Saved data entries

◇ ◇ ◇

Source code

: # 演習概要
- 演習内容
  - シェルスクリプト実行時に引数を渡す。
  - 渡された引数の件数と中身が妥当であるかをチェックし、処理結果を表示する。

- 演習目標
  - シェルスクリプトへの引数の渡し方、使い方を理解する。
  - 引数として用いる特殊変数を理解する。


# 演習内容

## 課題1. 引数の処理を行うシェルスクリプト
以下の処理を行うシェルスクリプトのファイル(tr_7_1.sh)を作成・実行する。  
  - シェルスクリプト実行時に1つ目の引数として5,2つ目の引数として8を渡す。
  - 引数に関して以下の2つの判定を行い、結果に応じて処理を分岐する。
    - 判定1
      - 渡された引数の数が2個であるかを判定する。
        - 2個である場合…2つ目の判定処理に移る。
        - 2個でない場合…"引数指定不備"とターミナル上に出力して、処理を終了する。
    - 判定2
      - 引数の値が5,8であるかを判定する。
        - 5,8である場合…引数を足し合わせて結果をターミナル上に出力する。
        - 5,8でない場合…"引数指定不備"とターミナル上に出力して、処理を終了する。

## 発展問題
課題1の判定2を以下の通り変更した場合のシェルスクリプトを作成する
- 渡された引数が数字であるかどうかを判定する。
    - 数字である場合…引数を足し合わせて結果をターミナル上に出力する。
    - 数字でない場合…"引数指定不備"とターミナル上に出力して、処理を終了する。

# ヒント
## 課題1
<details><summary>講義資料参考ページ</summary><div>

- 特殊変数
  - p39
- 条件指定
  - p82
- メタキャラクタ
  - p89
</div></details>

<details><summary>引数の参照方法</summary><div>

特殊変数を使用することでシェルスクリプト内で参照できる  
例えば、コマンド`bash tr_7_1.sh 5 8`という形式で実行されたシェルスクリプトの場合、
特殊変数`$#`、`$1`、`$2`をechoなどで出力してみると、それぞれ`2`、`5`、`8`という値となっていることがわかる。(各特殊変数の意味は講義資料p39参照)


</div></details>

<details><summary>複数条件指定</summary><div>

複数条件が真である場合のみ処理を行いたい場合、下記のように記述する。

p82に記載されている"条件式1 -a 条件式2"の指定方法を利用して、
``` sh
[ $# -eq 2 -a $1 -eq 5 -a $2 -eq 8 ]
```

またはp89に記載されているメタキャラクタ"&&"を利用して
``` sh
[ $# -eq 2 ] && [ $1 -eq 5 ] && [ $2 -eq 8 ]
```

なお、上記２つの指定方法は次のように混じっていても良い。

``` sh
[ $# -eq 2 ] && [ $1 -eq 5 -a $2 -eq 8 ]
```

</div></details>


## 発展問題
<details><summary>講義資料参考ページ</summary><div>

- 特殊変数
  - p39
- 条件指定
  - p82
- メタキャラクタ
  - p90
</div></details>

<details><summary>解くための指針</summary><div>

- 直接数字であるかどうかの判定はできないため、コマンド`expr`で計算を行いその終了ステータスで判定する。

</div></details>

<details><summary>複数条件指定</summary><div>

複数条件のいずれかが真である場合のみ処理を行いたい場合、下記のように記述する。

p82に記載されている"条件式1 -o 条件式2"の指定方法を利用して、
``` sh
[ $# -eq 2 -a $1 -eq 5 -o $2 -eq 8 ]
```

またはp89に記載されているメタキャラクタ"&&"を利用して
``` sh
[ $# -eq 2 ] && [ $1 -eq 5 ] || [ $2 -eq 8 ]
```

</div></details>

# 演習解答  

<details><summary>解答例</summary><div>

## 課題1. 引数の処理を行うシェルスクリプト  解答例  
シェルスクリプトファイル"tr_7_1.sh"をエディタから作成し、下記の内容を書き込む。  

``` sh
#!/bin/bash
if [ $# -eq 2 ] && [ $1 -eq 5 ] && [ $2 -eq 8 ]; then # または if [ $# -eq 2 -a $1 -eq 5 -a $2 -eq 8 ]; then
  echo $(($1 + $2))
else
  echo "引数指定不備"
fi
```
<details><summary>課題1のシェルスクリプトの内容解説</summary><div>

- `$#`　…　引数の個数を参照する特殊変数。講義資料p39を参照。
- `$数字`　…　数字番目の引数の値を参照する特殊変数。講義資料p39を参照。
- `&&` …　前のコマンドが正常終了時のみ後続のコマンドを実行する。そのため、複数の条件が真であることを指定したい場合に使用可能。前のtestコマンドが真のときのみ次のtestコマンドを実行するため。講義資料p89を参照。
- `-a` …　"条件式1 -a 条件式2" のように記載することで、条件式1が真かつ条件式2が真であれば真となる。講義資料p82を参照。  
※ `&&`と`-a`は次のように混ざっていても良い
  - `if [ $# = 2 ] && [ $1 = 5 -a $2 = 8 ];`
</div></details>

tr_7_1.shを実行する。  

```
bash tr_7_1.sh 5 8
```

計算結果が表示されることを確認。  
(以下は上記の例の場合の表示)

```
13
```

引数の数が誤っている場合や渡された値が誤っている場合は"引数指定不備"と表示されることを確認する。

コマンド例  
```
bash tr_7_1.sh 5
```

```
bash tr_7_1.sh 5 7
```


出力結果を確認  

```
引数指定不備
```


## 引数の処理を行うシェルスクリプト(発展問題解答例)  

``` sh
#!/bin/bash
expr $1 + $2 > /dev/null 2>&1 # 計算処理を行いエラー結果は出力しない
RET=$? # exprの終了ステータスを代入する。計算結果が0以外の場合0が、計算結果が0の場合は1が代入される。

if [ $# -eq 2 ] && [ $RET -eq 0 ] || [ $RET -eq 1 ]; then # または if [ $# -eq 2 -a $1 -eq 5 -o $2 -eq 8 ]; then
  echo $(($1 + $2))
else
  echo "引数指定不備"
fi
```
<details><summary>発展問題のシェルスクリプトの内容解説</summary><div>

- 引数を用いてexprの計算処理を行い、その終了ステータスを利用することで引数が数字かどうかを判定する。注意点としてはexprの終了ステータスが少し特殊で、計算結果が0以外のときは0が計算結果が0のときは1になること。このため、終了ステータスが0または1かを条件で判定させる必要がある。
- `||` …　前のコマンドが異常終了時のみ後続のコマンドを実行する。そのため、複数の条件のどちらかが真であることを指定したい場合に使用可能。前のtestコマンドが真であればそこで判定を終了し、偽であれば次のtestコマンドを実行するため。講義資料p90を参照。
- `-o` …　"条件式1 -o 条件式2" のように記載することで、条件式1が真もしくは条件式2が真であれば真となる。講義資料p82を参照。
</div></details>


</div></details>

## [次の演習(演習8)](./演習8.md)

◇ ◇ ◇

All of the entries must be printed again exactly as given.

» **RESULT OF THE EXERCISE**:
Source code

: # 演習概要
- 演習内容
  - シェルスクリプト実行時に引数を渡す。
  - 渡された引数の件数と中身が妥当であるかをチェックし、処理結果を表示する。

- 演習目標
  - シェルスクリプトへの引数の渡し方、使い方を理解する。
  - 引数として用いる特殊変数を理解する。


# 演習内容

## 課題1. 引数の処理を行うシェルスクリプト
以下の処理を行うシェルスクリプトのファイル(tr_7_1.sh)を作成・実行する。  
  - シェルスクリプト実行時に1つ目の引数として5,2つ目の引数として8を渡す。
  - 引数に関して以下の2つの判定を行い、結果に応じて処理を分岐する。
    - 判定1
      - 渡された引数の数が2個であるかを判定する。
        - 2個である場合…2つ目の判定処理に移る。
        - 2個でない場合…"引数指定不備"とターミナル上に出力して、処理を終了する。
    - 判定2
      - 引数の値が5,8であるかを判定する。
        - 5,8である場合…引数を足し合わせて結果をターミナル上に出力する。
        - 5,8でない場合…"引数指定不備"とターミナル上に出力して、処理を終了する。

## 発展問題
課題1の判定2を以下の通り変更した場合のシェルスクリプトを作成する
- 渡された引数が数字であるかどうかを判定する。
    - 数字である場合…引数を足し合わせて結果をターミナル上に出力する。
    - 数字でない場合…"引数指定不備"とターミナル上に出力して、処理を終了する。

# ヒント
## 課題1
<details><summary>講義資料参考ページ</summary><div>

- 特殊変数
  - p39
- 条件指定
  - p82
- メタキャラクタ
  - p89
</div></details>

<details><summary>引数の参照方法</summary><div>

特殊変数を使用することでシェルスクリプト内で参照できる  
例えば、コマンド`bash tr_7_1.sh 5 8`という形式で実行されたシェルスクリプトの場合、
特殊変数`$#`、`$1`、`$2`をechoなどで出力してみると、それぞれ`2`、`5`、`8`という値となっていることがわかる。(各特殊変数の意味は講義資料p39参照)


</div></details>

<details><summary>複数条件指定</summary><div>

複数条件が真である場合のみ処理を行いたい場合、下記のように記述する。

p82に記載されている"条件式1 -a 条件式2"の指定方法を利用して、
``` sh
[ $# -eq 2 -a $1 -eq 5 -a $2 -eq 8 ]
```

またはp89に記載されているメタキャラクタ"&&"を利用して
``` sh
[ $# -eq 2 ] && [ $1 -eq 5 ] && [ $2 -eq 8 ]
```

なお、上記２つの指定方法は次のように混じっていても良い。

``` sh
[ $# -eq 2 ] && [ $1 -eq 5 -a $2 -eq 8 ]
```

</div></details>


## 発展問題
<details><summary>講義資料参考ページ</summary><div>

- 特殊変数
  - p39
- 条件指定
  - p82
- メタキャラクタ
  - p90
</div></details>

<details><summary>解くための指針</summary><div>

- 直接数字であるかどうかの判定はできないため、コマンド`expr`で計算を行いその終了ステータスで判定する。

</div></details>

<details><summary>複数条件指定</summary><div>

複数条件のいずれかが真である場合のみ処理を行いたい場合、下記のように記述する。

p82に記載されている"条件式1 -o 条件式2"の指定方法を利用して、
``` sh
[ $# -eq 2 -a $1 -eq 5 -o $2 -eq 8 ]
```

またはp89に記載されているメタキャラクタ"&&"を利用して
``` sh
[ $# -eq 2 ] && [ $1 -eq 5 ] || [ $2 -eq 8 ]
```

</div></details>

# 演習解答  

<details><summary>解答例</summary><div>

## 課題1. 引数の処理を行うシェルスクリプト  解答例  
シェルスクリプトファイル"tr_7_1.sh"をエディタから作成し、下記の内容を書き込む。  

``` sh
#!/bin/bash
if [ $# -eq 2 ] && [ $1 -eq 5 ] && [ $2 -eq 8 ]; then # または if [ $# -eq 2 -a $1 -eq 5 -a $2 -eq 8 ]; then
  echo $(($1 + $2))
else
  echo "引数指定不備"
fi
```
<details><summary>課題1のシェルスクリプトの内容解説</summary><div>

- `$#`　…　引数の個数を参照する特殊変数。講義資料p39を参照。
- `$数字`　…　数字番目の引数の値を参照する特殊変数。講義資料p39を参照。
- `&&` …　前のコマンドが正常終了時のみ後続のコマンドを実行する。そのため、複数の条件が真であることを指定したい場合に使用可能。前のtestコマンドが真のときのみ次のtestコマンドを実行するため。講義資料p89を参照。
- `-a` …　"条件式1 -a 条件式2" のように記載することで、条件式1が真かつ条件式2が真であれば真となる。講義資料p82を参照。  
※ `&&`と`-a`は次のように混ざっていても良い
  - `if [ $# = 2 ] && [ $1 = 5 -a $2 = 8 ];`
</div></details>

tr_7_1.shを実行する。  

```
bash tr_7_1.sh 5 8
```

計算結果が表示されることを確認。  
(以下は上記の例の場合の表示)

```
13
```

引数の数が誤っている場合や渡された値が誤っている場合は"引数指定不備"と表示されることを確認する。

コマンド例  
```
bash tr_7_1.sh 5
```

```
bash tr_7_1.sh 5 7
```


出力結果を確認  

```
引数指定不備
```


## 引数の処理を行うシェルスクリプト(発展問題解答例)  

``` sh
#!/bin/bash
expr $1 + $2 > /dev/null 2>&1 # 計算処理を行いエラー結果は出力しない
RET=$? # exprの終了ステータスを代入する。計算結果が0以外の場合0が、計算結果が0の場合は1が代入される。

if [ $# -eq 2 ] && [ $RET -eq 0 ] || [ $RET -eq 1 ]; then # または if [ $# -eq 2 -a $1 -eq 5 -o $2 -eq 8 ]; then
  echo $(($1 + $2))
else
  echo "引数指定不備"
fi
```
<details><summary>発展問題のシェルスクリプトの内容解説</summary><div>

- 引数を用いてexprの計算処理を行い、その終了ステータスを利用することで引数が数字かどうかを判定する。注意点としてはexprの終了ステータスが少し特殊で、計算結果が0以外のときは0が計算結果が0のときは1になること。このため、終了ステータスが0または1かを条件で判定させる必要がある。
- `||` …　前のコマンドが異常終了時のみ後続のコマンドを実行する。そのため、複数の条件のどちらかが真であることを指定したい場合に使用可能。前のtestコマンドが真であればそこで判定を終了し、偽であれば次のtestコマンドを実行するため。講義資料p90を参照。
- `-o` …　"条件式1 -o 条件式2" のように記載することで、条件式1が真もしくは条件式2が真であれば真となる。講義資料p82を参照。
</div></details>


</div></details>

## [次の演習(演習8)](./演習8.md)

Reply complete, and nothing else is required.